THE KLEZMORIM > Bio > Support > Dr. Martin Schwartz 

Dr. Martin Schwartz pronounces his benediction on the instigators of the klezmer revival, David Skuse and Lev Liberman.

MARTY SCHWARTZ IS A BRILLIANT, generous, witty man who for many years helped fuel my klezmer jones. He's a professor of Near Eastern Studies at UC Berkeley, quite the linguist and scholar, and an excellent amateur singer with a fine musical ear. Meeting him changed my life.

My search for klezmer music from 1971 onward had led down many blind alleys: innumerable times a fabled stash of 78-rpm discs turned out to have been tossed in the garbage years before, or given to the grandkids as frisbees. After the famous box of 78s finally turned up at the Magnes Museum, more old discs trickled my way from various sources. But Marty Schwartz was the only collector I encountered who acquired klezmer 78s en masse, systematically, and knew what he had. Sitting on Martin's floor, listening 'til dawn to Brandwine, Kandel, the Ruminskiy Orkester... ecstasy. And the more we listened, the more Marty collected.

You have to realize that in the mid-1970s, the concept of a collection of klezmer 78s was completely unheard-of. There were no published discographies of klezmer 78s, and no cassette or LP reissues of pre-1930 klezmer instrumental music. For me and the band, Marty's collection was El Dorado.

Rare-78 collectors are obsessive fanatics who will bloodhound a single disc for years. They'll haunt flea markets and shoehorn their way into record-store basements, breathing ancient dust, shunning daylight. I've played that game myself, but Martin is the master. His fluency in Greek, Turkish, Hebrew, and Yiddish (among other tongues) makes him a wizard at deciphering 78-rpm disc labels. No easy job, given musicians' propensity for recording under pseudonyms... and recording studios' penchant for mistranslating, misspelling, or otherwise misrepresenting tunes and artists.

Martin's educated ear was particularly adept at identifying melodic variants — tracing shared musical influences of Jews, Greeks, Turks, and Armenians in locations like Saloniki, Smyrna, Istanbul. His musical detective work gave us wider stylistic options in tune interpretation.

Concurrently, he became an important figure in the revival of rembetika, the bluesy underworld music of the Greek hashish hangouts. His reissues of klezmer and rembetika 78s have been released on the Folklyric label — a subsidiary of Arhoolie, the label that first recorded The Klezmorim.

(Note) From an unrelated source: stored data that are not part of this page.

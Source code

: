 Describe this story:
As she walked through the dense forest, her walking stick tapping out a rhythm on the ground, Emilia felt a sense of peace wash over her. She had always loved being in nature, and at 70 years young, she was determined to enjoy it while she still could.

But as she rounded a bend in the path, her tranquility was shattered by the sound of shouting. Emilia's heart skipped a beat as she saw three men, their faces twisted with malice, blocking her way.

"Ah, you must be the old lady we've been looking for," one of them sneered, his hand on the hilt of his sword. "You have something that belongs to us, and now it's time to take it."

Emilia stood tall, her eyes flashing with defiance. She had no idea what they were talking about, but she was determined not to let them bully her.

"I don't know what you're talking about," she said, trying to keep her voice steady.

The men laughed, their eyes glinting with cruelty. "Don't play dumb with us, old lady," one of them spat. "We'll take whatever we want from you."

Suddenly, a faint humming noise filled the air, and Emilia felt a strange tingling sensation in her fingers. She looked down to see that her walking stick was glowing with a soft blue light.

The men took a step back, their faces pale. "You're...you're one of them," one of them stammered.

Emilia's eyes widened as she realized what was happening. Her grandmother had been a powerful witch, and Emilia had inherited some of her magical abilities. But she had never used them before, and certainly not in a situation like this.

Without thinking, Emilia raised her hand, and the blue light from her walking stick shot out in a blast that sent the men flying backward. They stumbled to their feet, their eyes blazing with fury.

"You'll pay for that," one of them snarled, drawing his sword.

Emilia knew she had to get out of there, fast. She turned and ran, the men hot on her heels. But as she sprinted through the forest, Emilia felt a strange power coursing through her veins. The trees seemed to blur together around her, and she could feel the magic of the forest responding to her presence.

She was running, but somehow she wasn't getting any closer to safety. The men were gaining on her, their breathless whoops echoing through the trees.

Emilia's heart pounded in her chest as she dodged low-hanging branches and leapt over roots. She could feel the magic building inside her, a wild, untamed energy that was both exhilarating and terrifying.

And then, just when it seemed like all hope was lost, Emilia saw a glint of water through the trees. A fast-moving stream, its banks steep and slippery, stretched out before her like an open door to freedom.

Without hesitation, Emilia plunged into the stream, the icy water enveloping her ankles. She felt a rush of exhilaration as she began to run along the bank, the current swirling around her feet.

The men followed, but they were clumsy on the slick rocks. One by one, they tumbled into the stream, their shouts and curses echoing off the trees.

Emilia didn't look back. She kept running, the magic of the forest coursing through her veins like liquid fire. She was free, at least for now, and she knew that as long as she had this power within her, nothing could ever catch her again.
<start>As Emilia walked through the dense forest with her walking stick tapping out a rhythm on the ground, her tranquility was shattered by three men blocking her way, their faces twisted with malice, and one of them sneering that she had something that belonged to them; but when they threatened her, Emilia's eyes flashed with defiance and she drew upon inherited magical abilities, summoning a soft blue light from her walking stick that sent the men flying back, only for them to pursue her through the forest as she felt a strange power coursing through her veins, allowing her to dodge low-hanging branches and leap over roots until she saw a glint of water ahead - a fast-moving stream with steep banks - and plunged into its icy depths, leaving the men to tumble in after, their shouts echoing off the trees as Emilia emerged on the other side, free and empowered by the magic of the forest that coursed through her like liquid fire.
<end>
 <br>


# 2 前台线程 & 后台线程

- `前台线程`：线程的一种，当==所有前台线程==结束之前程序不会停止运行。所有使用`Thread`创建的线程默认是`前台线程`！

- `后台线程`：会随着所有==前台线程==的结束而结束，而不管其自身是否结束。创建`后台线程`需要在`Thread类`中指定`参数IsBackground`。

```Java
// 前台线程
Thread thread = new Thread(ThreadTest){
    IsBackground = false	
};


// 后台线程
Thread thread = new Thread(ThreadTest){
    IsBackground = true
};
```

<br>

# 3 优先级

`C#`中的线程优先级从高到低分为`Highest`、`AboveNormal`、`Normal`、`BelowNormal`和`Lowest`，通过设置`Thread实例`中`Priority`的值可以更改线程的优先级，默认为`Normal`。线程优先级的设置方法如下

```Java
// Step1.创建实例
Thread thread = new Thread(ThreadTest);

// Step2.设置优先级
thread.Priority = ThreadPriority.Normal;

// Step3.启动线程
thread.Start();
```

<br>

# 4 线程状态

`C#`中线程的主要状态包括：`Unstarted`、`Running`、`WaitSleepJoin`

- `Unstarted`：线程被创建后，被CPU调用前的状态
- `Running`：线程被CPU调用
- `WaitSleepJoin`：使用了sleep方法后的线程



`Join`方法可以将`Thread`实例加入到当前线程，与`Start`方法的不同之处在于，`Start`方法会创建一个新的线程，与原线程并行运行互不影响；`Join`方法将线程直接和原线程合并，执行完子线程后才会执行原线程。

Martin faithfully attended all our Berkeley engagements. I'd like to think it was purely for the high of hearing his old records brought to life, but no doubt he was also drawn to the intense social scene that coalesced around the band. Praise from Marty was sweet indeed; we knew he wouldn't hesitate to speak forthrightly about our excesses or failings as performers.

By the early '80s he had withdrawn from the music scene to devote more time to writing and publishing in his academic field. But I'll never forget those all-night listening sessions. Dr. Martin Schwartz is one of the heroes of the klezmer revival.